Nos últimos anos, o lucro líquido da organização girou por volta de 5%. Essa margem poderia ser considerada desapontadora para muitas companhias, mas Saginaw e Weinzweig dizem estar contentes de saber que a pequena margem é um resultado, em parte de pagar bem os empregados e oferecer seguro de saúde.

O salário incial mais baixo para a maioria dos empregados do grupo é de US$ 9 (R$ 19,90) por hora, e a companhia se comprometeu a pagar US$ 11 (R$ 24,31) em janeiro de 2016. Salários de tempo integral variam de US$ 32 mil (R$ 72 mil) por ano para um gerente auxiliar na lanchoente a US$ 95 mil (R$ 209,95 mil) para um contador sênior.

"Empregados que estão sob pressão financeira, perguntando-se como vão pagar os remédio dos filhos ou o seguro do carro não vão conseguir fazer o trabalho direito", diz Saginaw, que tem feito lobby em Washington por aumento do salário mínimo. "Estamos confortáveis com a noção de que há algo como o suficiente. Outros podem estar mais ricos nós jamais seremos, mas eu me pergunto se eles não perderam um pouco da alegria do trabalho."

O modelo de negócios que ele e Weinzweig criaram tem sido estudado e copiado. Wayne Baker, professor na Ross School of Business da Universidade de Michigan o transformou em quatro estudos de caso. Bo Burlingham incluiu a Zingerman's num livro chamado "Pequenos Gigantes", sobre companhias que "escolheram ser ótimas em vez de grandes". E donos e empregados de mais de mil companhias já participaram dos seminários do ZingTrain para aprender mais sobre o modelo.

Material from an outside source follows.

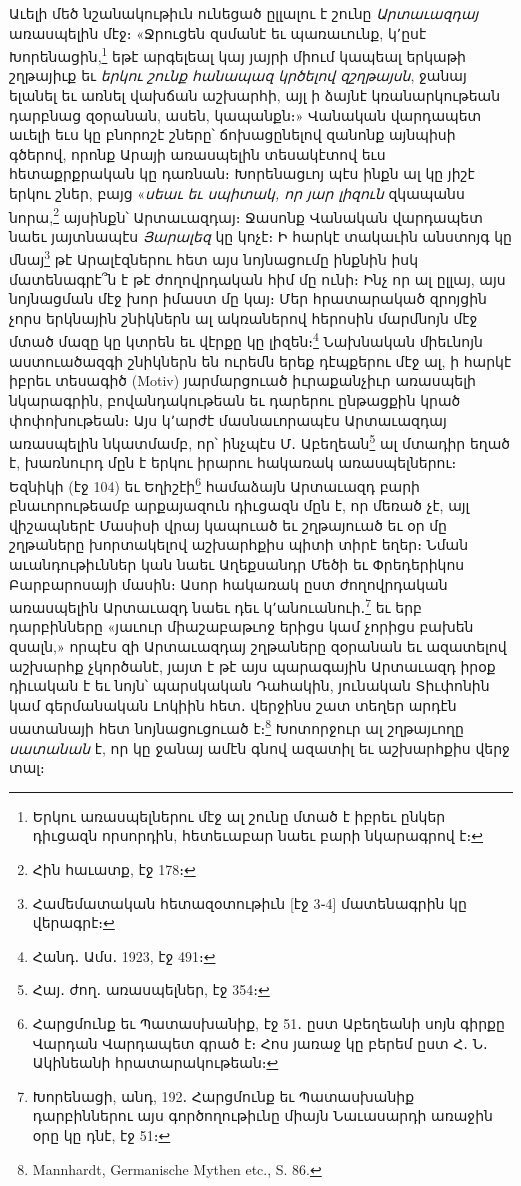 \documentclass{article}
\begin{document}
{Աւելի մեծ նշանակութիւն ունեցած ըլլալու է շունը \emph{Արտաւազդայ} առասպելին մէջ։ «Ջրուցեն զսմանէ եւ պառաւունք, կ՚ըսէ Խորենացին,\footnote{Երկու առասպելներու մէջ ալ շունը մտած է իբրեւ ընկեր դիւցազն որսորդին, հետեւաբար նաեւ բարի նկարագրով է։} եթէ արգելեալ կայ յայրի միում կապեալ երկաթի շղթայիւք եւ \emph{երկու շունք հանապազ կրծելով զշղթայսն}, ջանայ ելանել եւ առնել վախճան աշխարհի, այլ ի ձայնէ կռանարկութեան դարբնաց զօրանան, ասեն, կապանքն։» Վանական վարդապետ աւելի եւս կը բնորոշէ շները՝ ճոխացընելով զանոնք այնպիսի գծերով, որոնք Արայի առասպելին տեսակէտով եւս հետաքրքրական կը դառնան։ Խորենացւոյ պէս ինքն ալ կը յիշէ երկու շներ, բայց «\emph{սեաւ եւ սպիտակ, որ յար լիզուն} զկապանս նորա,\footnote{Հին հաւատք, էջ 178։} այսինքն՝ Արտաւազդայ։ Ջասոնք Վանական վարդապետ նաեւ յայտնապէս \emph{Յարալեզ} կը կոչէ։ Ի հարկէ տակաւին անստոյգ կը մնայ\footnote{Համեմատական հետազօտութիւն [էջ 3֊4] մատենագրին կը վերագրէ։} թէ Արալէզներու հետ այս նոյնացումը ինքնին իսկ մատենագրէ՞ն է թէ ժողովրդական հիմ մը ունի։ Ինչ որ ալ ըլլայ, այս նոյնացման մէջ խոր իմաստ մը կայ։ Մեր հրատարակած զրոյցին չորս երկնային շնիկներն ալ ակռաներով հերոսին մարմնոյն մէջ մտած մազը կը կտրեն եւ վէրքը կը լիզեն։\footnote{Հանդ․ Ամս․ 1923, էջ 491։} Նախնական միեւնոյն աստուածազգի շնիկներն են ուրեմն երեք դէպքերու մէջ ալ, ի հարկէ իբրեւ տեսագիծ (Motiv) յարմարցուած իւրաքանչիւր առասպելի նկարագրին, բովանդակութեան եւ դարերու ընթացքին կրած փոփոխութեան։ Այս կ՚արժէ մասնաւորապէս Արտաւազդայ առասպելին նկատմամբ, որ՝ ինչպէս Մ․ Աբեղեան\footnote{Հայ․ ժող․ առասպելներ, էջ 354։} ալ մտադիր եղած է, խառնուրդ մըն է երկու իրարու հակառակ առասպելներու։ Եզնիկի (էջ 104) եւ Եղիշէի\footnote{Հարցմունք եւ Պատասխանիք, էջ 51․ ըստ Աբեղեանի սոյն գիրքը Վարդան Վարդապետ գրած է։ Հոս յառաջ կը բերեմ ըստ Հ․ Ն․ Ակինեանի հրատարակութեան։} համաձայն Արտաւազդ բարի բնաւորութեամբ արքայազուն դիւցազն մըն է, որ մեռած չէ, այլ վիշապներէ Մասիսի վրայ կապուած եւ շղթայուած եւ օր մը շղթաները խորտակելով աշխարհքիս պիտի տիրէ եղեր։ Նման աւանդութիւններ կան նաեւ Աղեքսանդր Մեծի եւ Փրեդերիկոս Բարբարոսայի մասին։ Ասոր հակառակ ըստ ժողովրդական առասպելին Արտաւազդ նաեւ դեւ կ՚անուանուի․\footnote{Խորենացի, անդ, 192․ Հարցմունք եւ Պատասխանիք դարբիններու այս գործողութիւնը միայն Նաւասարդի առաջին օրը կը դնէ, էջ 51։} եւ երբ դարբինները «յաւուր միաշաբաթւոջ երիցս կամ չորիցս բախեն զսալն,» որպէս զի Արտաւազդայ շղթաները զօրանան եւ ազատելով աշխարհք չկործանէ, յայտ է թէ այս պարագային Արտաւազդ իրօք դիւական է եւ նոյն՝ պարսկական Դահակին, յունական Տիւփոնին կամ գերմանական Լոկիին հետ․ վերջինս շատ տեղեր արդէն սատանայի հետ նոյնացուցուած է։\footnote{Mannhardt, Germanische Mythen etc., S. 86.} Խոտորջուր ալ շղթայւողը \emph{սատանան} է, որ կը ջանայ ամէն գնով ազատիլ եւ աշխարհքիս վերջ տալ։

}
\end{document}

Fundadores estão o tempo todo disponíveis

A ZingTrain agora tem seis treinadores de tempo integral e oito funcionários da ZCoB dando seminários num local que pode acomodar até 35 participantes ao mesmo tempo. Seminários recentes sobre gestão com livro aberto atraiu líderes de uma empresa de saneamento da comunidade de Plymouth, uma companhia de maconha do Colorado e uma academia de chefs de Cingapura.

Numa das sessões, os gerentes de uma vinoteca californiana que instituíram gestão de livro aberto em 2013 explicaram como tinham lutado para acertar os bônus dos empregados. E o executivo-chefe de uma cadeia de sorveterias de Austin, no Texas, falou sobre como a companhia havia excedido suas projeções graças a uma sugestão que surgiu de uma sessão de ideias com os empregados.

Os cursos internos são ensinados por membros da equipe, exceto nas requisitadas aulas de orientação de empregados, chamadas "Bem vindos ao ZCoB", que é sempre dada por um dos dois fundadores.

Recentemente, cerca de 15 novos empregados de nove negócios Zingerman's se reuniram numa sala em cima da lanchonete, todos experimentando uma nova torta que Weinzweig havia traziado da Bakehouse.

"Antes de mais nada, aqui está meu número de celular, e o do Paul", disse ao grupo enquanto eles, surpresos, anotavam o número. "Liguem sempre que tiverem um problema. É por isso que estamos aqui."